Copy each line of the material below that includes the string "feat".

**SOURCE DATA**
______________________________

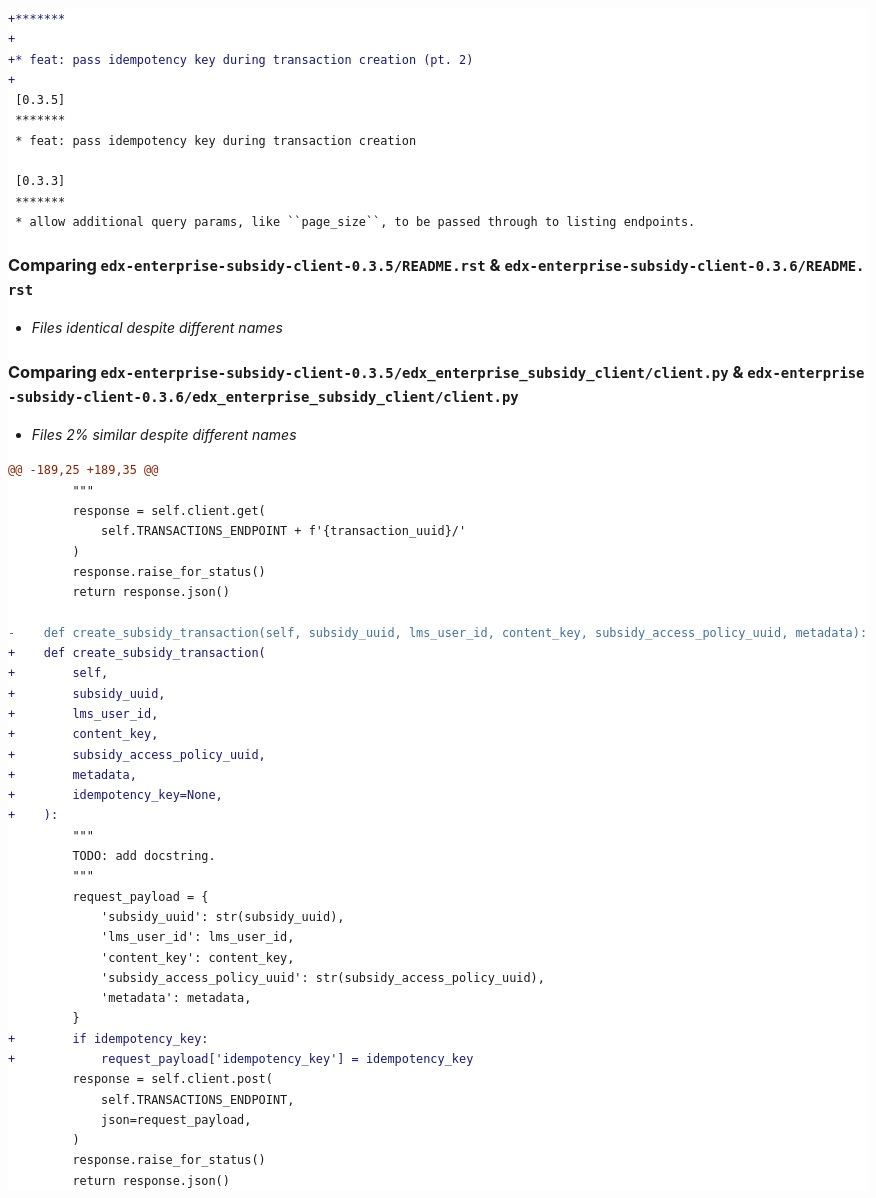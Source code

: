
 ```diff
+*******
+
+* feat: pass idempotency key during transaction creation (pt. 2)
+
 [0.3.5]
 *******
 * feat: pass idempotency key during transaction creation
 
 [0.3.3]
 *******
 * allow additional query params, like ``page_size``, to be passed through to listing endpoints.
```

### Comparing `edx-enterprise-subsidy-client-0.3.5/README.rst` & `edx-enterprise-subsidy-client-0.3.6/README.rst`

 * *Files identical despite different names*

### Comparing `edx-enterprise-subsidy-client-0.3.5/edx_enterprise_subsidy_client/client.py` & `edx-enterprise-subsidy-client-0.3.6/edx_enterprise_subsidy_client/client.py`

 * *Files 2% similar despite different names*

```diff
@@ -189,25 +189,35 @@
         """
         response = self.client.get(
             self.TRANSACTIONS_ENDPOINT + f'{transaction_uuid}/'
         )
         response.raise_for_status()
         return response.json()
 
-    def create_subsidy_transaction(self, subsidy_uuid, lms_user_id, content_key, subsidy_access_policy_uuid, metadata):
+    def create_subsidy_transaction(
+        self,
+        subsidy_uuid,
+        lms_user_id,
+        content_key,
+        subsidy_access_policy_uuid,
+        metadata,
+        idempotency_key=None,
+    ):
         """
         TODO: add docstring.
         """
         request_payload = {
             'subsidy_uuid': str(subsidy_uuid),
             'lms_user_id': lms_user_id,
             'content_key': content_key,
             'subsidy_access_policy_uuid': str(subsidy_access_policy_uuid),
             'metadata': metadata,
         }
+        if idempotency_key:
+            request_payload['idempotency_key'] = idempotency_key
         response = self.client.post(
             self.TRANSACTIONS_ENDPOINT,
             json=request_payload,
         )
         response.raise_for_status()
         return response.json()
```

______________________________

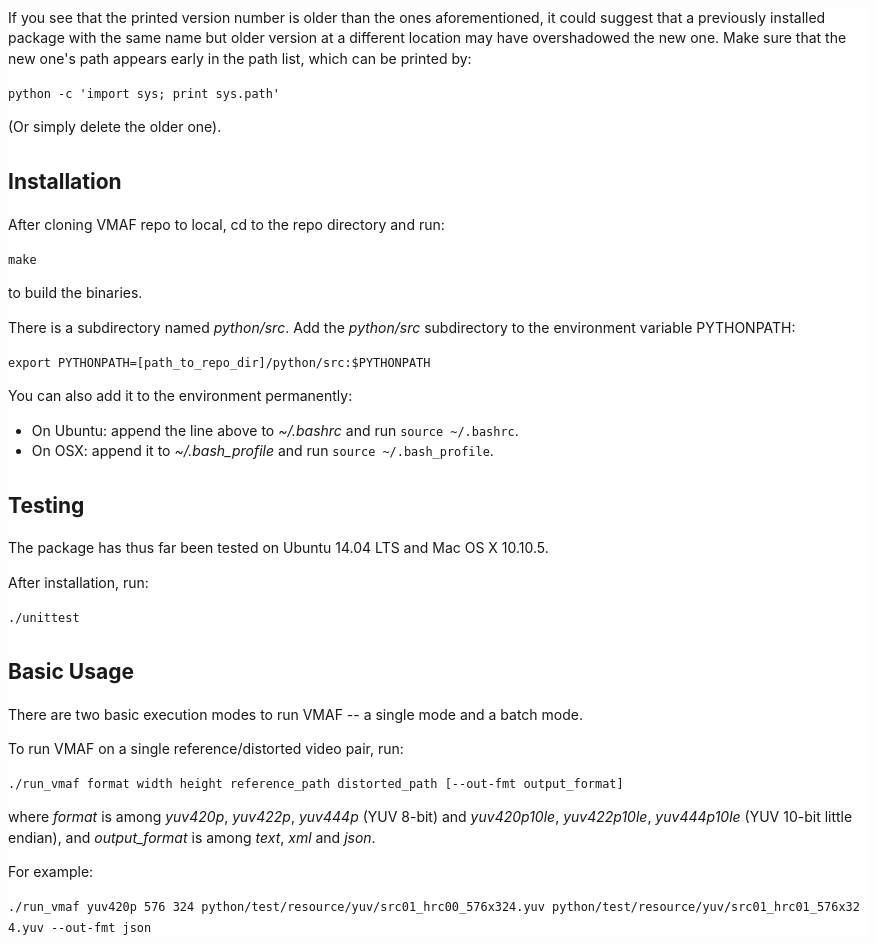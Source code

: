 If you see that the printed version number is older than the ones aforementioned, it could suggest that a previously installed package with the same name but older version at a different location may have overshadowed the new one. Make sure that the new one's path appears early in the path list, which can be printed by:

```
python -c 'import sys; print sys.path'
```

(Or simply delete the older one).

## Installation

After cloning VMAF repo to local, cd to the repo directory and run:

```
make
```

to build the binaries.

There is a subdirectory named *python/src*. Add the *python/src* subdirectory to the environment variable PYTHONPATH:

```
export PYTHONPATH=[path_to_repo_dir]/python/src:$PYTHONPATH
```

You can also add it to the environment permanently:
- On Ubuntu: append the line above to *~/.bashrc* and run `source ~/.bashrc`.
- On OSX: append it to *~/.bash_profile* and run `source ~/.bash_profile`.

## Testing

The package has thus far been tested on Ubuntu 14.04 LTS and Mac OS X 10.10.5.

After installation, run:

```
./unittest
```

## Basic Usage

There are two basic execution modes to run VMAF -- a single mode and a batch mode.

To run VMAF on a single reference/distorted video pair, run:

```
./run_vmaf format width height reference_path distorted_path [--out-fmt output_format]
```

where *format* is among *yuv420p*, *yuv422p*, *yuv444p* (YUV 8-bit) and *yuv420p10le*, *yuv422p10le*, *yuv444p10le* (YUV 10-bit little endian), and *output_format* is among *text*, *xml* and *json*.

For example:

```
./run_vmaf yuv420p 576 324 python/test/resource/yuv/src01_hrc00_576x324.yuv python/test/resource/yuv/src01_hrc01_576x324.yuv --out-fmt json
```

______________________________

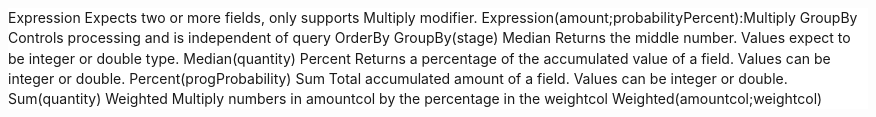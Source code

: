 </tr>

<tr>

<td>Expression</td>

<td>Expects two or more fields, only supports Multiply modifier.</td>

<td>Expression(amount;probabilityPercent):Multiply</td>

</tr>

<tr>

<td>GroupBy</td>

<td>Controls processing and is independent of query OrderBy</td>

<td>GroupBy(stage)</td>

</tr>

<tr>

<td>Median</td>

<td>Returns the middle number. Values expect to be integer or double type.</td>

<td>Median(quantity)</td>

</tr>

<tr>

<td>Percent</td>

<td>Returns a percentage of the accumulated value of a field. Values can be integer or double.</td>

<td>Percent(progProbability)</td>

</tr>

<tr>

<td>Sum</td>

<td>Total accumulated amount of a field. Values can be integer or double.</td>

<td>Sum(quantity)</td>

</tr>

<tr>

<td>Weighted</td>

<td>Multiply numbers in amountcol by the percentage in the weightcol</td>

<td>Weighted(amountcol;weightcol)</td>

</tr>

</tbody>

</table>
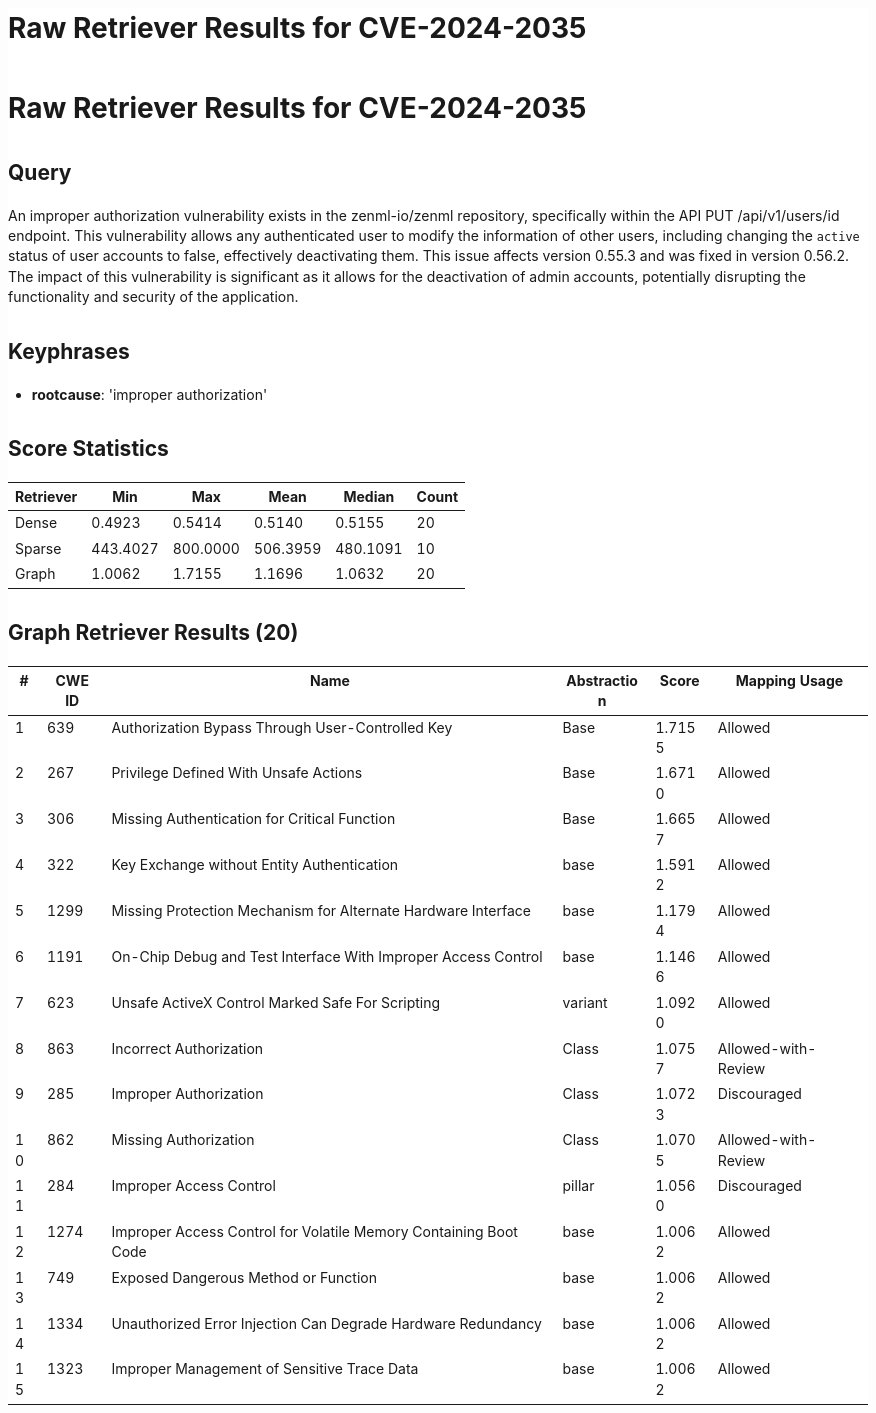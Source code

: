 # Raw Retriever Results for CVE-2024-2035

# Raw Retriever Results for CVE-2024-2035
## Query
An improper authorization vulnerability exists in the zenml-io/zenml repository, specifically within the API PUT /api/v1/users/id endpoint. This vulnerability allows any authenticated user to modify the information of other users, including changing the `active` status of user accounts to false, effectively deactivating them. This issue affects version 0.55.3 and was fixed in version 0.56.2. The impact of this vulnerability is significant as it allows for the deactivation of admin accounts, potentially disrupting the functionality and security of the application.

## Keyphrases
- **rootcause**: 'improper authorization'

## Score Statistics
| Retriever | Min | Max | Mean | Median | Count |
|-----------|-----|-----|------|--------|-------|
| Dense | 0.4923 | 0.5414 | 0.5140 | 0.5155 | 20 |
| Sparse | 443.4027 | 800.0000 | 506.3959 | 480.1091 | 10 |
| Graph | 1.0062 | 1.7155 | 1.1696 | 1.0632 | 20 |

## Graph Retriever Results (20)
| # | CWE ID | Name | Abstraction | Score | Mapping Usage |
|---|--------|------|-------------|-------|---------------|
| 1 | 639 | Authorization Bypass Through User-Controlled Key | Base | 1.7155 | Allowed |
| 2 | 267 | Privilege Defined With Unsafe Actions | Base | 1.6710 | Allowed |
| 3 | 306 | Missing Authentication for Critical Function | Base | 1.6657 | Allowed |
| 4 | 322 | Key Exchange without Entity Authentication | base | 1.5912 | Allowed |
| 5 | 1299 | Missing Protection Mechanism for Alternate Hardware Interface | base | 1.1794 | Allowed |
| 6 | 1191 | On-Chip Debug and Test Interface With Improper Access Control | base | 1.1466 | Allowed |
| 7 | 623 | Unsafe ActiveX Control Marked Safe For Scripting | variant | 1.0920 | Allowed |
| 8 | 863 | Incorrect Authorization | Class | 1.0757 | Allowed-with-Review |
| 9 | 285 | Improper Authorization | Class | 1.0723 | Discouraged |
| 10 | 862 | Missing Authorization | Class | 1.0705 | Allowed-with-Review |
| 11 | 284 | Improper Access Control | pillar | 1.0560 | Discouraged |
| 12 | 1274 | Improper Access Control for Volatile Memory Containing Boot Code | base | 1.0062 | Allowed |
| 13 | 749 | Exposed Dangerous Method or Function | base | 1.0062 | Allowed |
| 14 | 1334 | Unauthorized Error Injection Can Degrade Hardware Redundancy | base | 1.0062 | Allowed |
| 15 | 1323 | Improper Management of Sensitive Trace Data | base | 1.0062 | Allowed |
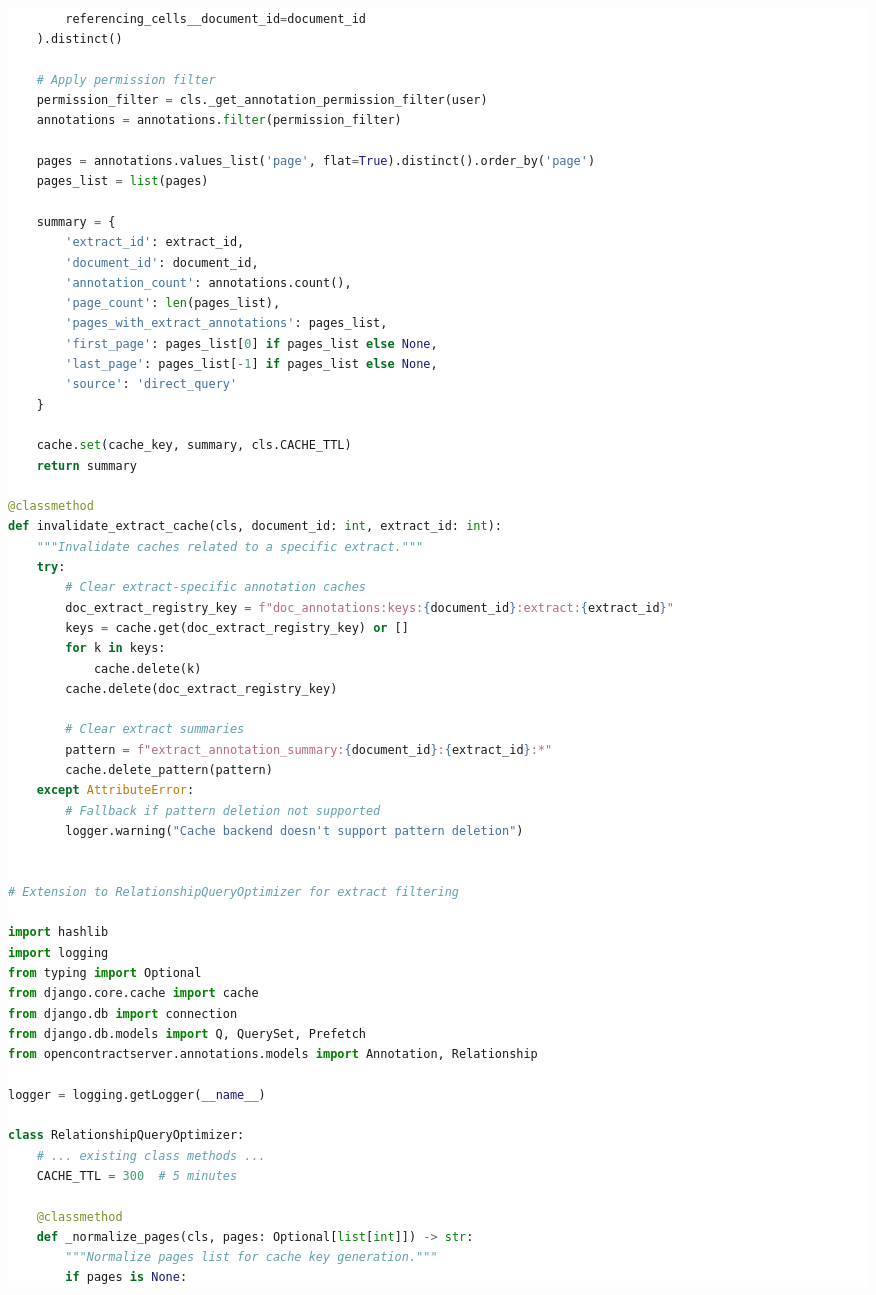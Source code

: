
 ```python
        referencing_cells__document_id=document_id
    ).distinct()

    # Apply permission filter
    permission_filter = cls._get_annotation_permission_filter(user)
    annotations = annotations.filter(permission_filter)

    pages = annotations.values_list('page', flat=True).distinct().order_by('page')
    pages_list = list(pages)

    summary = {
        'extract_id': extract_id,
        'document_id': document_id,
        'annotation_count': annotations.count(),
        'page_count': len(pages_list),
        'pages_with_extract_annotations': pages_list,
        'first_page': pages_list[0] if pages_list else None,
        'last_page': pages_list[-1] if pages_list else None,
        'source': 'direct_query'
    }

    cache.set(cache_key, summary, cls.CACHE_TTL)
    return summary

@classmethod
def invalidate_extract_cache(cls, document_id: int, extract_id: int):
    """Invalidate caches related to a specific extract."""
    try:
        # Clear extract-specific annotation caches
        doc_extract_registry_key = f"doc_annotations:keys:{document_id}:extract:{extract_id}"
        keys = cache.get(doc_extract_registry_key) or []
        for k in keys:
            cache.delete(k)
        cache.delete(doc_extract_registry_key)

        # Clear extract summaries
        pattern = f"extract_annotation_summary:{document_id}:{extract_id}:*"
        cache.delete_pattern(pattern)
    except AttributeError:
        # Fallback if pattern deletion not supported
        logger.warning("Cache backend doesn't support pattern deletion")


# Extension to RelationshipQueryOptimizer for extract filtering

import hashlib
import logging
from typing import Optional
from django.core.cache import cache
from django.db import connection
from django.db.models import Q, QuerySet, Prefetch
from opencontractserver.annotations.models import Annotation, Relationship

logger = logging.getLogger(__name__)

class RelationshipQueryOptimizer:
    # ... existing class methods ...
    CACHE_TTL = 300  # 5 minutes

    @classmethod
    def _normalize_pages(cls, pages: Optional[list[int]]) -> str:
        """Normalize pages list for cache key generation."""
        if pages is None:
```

______________________________

**EXPECTED OUTPUT**
+* feat: pass idempotency key during transaction creation (pt. 2)
 * feat: pass idempotency key during transaction creation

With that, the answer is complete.